Illustrated text and pictures: How was DeepSeek R1 made?

TechFlow

02-17

This article is machine translated

Show original

Here is the English translation of the text, with the specified terms preserved:

Interpreting the training process of DeepSeek - R1 based on the technical report released by DeepSeek.

Author: Jiangxinling,Powering AI

Image source: Generated by Boundless AI

How does DeepSeek train its R1 reasoning model?

This article is mainly based on the technical report released by DeepSeek, interpreting the training process of DeepSeek - R1; focusing on the four strategies for constructing and improving the reasoning model.

The original text is from researcher Sebastian Raschka, published at:

https://magazine.sebastianraschka.com/p/understanding-reasoning-llms

This article will summarize the core training part of the R1 reasoning model.

First, based on the technical report released by DeepSeek, here is a diagram of the R1 training process.

Let's go through the process shown in the above image:

(1) DeepSeek - R1 - Zero: This model is based on the DeepSeek - V3 base model released last December. It is trained using reinforcement learning (RL) with two types of reward mechanisms.

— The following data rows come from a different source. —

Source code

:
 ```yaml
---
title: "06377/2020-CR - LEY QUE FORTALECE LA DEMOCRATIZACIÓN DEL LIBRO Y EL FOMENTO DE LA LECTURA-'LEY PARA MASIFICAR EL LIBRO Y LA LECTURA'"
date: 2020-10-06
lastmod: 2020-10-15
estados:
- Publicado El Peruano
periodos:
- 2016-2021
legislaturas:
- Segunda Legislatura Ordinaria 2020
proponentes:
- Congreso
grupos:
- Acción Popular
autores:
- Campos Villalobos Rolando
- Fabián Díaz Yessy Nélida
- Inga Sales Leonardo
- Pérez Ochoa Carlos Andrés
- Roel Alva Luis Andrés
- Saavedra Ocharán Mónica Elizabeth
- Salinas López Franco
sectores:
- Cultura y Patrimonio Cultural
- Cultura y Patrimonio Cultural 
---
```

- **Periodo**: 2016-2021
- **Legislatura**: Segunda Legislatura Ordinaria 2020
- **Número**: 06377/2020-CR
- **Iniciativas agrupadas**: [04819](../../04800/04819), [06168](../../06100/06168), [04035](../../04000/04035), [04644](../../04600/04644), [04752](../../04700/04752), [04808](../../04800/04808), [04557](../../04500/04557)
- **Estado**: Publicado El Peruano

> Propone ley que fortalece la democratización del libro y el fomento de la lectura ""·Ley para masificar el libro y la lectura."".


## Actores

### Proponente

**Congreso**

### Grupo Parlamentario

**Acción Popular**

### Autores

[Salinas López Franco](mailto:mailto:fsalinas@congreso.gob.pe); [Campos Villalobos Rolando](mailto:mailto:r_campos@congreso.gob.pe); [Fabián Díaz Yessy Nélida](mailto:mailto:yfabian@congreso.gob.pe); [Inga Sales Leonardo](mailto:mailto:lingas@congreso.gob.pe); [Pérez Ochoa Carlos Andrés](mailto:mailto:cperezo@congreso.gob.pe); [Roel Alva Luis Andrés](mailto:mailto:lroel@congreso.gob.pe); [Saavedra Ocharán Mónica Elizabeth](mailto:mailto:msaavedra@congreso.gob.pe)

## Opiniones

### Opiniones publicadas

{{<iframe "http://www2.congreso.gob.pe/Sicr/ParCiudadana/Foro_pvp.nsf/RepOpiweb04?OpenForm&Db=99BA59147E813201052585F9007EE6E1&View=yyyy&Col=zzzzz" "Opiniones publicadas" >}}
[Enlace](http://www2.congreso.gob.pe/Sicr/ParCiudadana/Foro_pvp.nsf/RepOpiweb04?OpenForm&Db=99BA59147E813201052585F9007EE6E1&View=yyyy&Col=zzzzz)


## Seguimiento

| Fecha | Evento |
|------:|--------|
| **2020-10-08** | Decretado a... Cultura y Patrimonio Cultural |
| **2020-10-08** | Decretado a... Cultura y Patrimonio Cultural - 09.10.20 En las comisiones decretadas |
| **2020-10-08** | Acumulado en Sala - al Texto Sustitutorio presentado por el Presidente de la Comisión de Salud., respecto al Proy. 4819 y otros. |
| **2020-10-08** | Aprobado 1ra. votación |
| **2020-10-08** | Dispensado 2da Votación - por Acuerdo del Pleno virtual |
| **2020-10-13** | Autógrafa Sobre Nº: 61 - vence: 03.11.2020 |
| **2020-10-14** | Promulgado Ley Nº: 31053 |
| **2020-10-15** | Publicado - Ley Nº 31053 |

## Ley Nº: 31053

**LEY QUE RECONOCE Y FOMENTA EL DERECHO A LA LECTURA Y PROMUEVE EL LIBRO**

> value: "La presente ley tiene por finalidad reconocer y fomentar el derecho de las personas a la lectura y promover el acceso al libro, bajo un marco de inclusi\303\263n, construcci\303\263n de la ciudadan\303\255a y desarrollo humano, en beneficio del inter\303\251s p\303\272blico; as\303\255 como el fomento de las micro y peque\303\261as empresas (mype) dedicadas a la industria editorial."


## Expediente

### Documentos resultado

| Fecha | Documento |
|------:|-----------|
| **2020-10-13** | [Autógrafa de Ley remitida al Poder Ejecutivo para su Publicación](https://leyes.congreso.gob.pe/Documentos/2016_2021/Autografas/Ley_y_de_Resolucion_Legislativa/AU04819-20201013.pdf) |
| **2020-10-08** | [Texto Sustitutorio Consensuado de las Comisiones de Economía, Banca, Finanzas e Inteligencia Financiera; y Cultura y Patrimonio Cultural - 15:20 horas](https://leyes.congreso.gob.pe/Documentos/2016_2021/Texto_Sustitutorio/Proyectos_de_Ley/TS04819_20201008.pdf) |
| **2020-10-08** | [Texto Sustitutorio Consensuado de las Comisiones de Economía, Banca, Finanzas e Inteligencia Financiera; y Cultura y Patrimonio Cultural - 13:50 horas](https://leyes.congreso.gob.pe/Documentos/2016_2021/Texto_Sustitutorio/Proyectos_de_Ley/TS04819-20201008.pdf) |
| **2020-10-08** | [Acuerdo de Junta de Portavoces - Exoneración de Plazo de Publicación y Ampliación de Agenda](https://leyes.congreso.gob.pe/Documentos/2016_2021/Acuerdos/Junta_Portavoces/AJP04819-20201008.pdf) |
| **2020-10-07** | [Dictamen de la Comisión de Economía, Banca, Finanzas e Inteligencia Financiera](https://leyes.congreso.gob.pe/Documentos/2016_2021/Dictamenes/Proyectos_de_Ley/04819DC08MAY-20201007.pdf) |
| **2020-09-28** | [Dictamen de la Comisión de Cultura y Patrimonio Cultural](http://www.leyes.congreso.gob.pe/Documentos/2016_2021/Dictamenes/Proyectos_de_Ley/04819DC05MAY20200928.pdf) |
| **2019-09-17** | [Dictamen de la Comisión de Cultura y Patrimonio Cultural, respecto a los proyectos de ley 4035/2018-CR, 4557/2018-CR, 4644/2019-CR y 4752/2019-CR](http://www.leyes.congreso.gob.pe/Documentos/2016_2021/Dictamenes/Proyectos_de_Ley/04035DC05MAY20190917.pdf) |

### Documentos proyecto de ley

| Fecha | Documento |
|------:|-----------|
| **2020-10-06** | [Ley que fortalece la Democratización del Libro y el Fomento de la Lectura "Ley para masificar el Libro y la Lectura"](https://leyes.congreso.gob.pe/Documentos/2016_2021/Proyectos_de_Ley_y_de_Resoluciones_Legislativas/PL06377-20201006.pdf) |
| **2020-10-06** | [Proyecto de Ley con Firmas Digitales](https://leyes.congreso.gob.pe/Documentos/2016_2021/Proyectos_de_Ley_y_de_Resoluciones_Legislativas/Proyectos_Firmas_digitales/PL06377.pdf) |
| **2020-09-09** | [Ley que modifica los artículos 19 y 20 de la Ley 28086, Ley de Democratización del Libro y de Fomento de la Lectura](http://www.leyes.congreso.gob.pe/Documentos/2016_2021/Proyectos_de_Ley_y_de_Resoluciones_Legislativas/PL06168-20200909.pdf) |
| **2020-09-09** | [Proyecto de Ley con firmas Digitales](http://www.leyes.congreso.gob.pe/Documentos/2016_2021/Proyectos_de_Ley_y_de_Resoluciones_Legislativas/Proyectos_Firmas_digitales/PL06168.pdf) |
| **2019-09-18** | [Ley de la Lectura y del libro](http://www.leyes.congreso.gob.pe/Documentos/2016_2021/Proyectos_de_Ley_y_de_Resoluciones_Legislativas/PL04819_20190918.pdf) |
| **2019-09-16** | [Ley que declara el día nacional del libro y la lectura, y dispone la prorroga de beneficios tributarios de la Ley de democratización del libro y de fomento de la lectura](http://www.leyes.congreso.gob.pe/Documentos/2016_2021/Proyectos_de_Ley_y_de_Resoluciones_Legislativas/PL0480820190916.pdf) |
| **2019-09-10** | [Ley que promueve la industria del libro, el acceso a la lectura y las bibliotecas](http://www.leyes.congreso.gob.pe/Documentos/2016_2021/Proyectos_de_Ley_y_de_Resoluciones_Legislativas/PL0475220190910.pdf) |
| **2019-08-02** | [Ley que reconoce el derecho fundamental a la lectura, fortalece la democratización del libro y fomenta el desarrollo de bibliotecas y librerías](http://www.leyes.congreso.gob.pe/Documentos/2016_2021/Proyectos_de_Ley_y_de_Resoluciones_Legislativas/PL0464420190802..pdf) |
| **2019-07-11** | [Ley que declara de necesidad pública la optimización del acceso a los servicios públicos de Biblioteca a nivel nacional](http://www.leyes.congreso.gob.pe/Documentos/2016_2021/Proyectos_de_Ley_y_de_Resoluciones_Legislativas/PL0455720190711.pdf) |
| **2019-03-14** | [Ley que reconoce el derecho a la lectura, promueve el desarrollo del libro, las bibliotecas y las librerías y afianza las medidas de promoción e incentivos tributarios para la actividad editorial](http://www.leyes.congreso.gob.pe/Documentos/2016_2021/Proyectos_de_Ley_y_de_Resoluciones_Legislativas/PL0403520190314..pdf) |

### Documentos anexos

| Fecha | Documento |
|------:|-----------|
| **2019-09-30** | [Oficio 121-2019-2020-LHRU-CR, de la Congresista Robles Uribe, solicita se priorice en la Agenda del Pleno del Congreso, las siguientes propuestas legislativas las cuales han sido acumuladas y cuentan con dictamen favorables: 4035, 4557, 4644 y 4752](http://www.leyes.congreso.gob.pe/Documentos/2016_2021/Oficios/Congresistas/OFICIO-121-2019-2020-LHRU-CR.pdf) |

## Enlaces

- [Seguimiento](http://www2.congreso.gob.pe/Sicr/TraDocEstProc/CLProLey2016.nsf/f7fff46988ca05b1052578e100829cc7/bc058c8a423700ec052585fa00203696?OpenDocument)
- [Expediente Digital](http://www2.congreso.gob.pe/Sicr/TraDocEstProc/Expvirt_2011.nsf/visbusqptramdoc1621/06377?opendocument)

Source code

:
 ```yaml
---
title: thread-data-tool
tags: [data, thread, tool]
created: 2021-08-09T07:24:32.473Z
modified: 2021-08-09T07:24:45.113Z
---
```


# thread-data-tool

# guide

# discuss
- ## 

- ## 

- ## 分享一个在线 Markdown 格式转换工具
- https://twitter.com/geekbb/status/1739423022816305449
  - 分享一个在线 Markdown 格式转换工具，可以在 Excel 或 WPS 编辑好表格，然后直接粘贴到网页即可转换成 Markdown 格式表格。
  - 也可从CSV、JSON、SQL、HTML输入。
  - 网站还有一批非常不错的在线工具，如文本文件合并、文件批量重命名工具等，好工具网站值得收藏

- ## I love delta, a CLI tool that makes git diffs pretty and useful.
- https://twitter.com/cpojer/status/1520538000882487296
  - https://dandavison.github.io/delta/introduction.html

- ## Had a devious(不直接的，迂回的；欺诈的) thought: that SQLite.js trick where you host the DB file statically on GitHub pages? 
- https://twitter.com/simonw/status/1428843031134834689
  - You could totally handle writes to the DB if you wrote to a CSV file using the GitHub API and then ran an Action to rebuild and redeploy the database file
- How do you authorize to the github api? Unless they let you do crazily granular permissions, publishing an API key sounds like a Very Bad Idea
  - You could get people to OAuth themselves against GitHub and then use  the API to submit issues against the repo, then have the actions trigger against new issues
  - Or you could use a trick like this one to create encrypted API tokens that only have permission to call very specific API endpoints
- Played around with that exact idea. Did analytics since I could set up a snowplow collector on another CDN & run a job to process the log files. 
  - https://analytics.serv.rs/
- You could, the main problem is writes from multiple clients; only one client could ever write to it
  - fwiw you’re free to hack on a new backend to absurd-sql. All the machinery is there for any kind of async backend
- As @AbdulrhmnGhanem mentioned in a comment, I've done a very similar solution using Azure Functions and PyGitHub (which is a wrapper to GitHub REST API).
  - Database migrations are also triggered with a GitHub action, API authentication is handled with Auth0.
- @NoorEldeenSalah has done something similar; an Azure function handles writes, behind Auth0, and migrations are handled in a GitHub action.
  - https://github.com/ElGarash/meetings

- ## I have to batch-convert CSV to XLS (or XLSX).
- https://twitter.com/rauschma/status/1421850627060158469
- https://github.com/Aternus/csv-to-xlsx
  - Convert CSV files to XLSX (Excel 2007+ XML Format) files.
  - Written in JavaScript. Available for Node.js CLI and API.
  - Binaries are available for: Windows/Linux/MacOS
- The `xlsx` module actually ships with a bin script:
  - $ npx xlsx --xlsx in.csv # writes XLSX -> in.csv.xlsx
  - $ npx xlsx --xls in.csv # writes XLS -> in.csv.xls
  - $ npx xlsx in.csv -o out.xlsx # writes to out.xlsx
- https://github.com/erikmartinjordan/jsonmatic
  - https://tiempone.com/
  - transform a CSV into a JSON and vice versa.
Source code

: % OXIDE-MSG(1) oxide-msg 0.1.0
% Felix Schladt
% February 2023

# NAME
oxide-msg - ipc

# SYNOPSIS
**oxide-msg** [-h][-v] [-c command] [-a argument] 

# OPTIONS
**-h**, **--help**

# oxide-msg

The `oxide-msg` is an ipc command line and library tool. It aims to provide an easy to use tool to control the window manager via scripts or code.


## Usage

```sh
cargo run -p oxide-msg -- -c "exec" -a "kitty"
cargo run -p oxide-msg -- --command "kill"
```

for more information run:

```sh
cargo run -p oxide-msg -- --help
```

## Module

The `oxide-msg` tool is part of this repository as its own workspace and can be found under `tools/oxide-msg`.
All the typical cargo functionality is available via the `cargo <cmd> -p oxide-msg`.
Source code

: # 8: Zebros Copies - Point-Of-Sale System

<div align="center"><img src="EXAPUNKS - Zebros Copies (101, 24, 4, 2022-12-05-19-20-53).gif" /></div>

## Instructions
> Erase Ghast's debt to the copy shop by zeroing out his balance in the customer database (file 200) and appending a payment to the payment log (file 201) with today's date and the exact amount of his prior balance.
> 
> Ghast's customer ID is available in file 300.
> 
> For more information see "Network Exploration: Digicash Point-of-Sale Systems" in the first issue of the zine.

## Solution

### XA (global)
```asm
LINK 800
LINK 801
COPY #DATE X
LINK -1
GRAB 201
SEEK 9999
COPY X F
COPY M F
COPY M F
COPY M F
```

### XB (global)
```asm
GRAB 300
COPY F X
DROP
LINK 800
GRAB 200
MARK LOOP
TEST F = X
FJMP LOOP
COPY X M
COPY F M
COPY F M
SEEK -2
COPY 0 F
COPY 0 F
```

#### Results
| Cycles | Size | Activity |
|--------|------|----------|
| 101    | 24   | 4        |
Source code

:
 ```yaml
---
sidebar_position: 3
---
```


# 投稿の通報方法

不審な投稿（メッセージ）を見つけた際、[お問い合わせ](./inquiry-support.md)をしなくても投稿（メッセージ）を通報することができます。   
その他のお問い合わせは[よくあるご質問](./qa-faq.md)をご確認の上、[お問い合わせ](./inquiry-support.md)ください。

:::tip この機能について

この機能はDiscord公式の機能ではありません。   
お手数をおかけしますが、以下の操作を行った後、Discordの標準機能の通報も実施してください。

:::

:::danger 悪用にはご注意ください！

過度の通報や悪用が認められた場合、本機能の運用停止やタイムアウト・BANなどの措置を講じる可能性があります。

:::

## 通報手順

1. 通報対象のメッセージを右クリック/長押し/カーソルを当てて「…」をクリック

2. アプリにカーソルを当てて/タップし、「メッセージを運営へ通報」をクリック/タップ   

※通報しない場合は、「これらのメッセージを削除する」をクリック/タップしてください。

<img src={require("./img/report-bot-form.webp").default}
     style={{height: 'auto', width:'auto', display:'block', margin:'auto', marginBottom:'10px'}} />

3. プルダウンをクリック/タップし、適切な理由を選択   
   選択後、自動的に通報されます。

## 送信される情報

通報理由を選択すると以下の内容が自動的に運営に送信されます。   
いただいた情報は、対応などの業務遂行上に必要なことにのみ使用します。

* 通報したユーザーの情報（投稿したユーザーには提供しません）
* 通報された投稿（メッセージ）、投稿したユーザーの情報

This method is called "cold start" training, as it does not include a supervised fine-tuning (SFT) step, which is usually part of human feedback reinforcement learning (RLHF).

(2) DeepSeek - R1: This is DeepSeek's flagship reasoning model, built upon the DeepSeek - R1 - Zero. The team optimized it through an additional supervised fine-tuning stage and further reinforcement learning training, improving the "cold start" R1 - Zero model.

(3) DeepSeek - R1 - Distill: The DeepSeek team used the supervised fine-tuning data generated in the previous steps to fine-tune the Qwen and Llama models, enhancing their reasoning capabilities. Although this is not traditional distillation, the process involves using the outputs of the larger 671B DeepSeek - R1 model to train the smaller models (Llama 8B and 70B, as well as Qwen 1.5B - 30B).

The following will introduce the four main methods for constructing and improving the reasoning model.

1. Inference-time scaling

One way to improve the reasoning capabilities of LLMs (or any capabilities in general) is through inference-time scaling - increasing computational resources during the inference process to improve output quality.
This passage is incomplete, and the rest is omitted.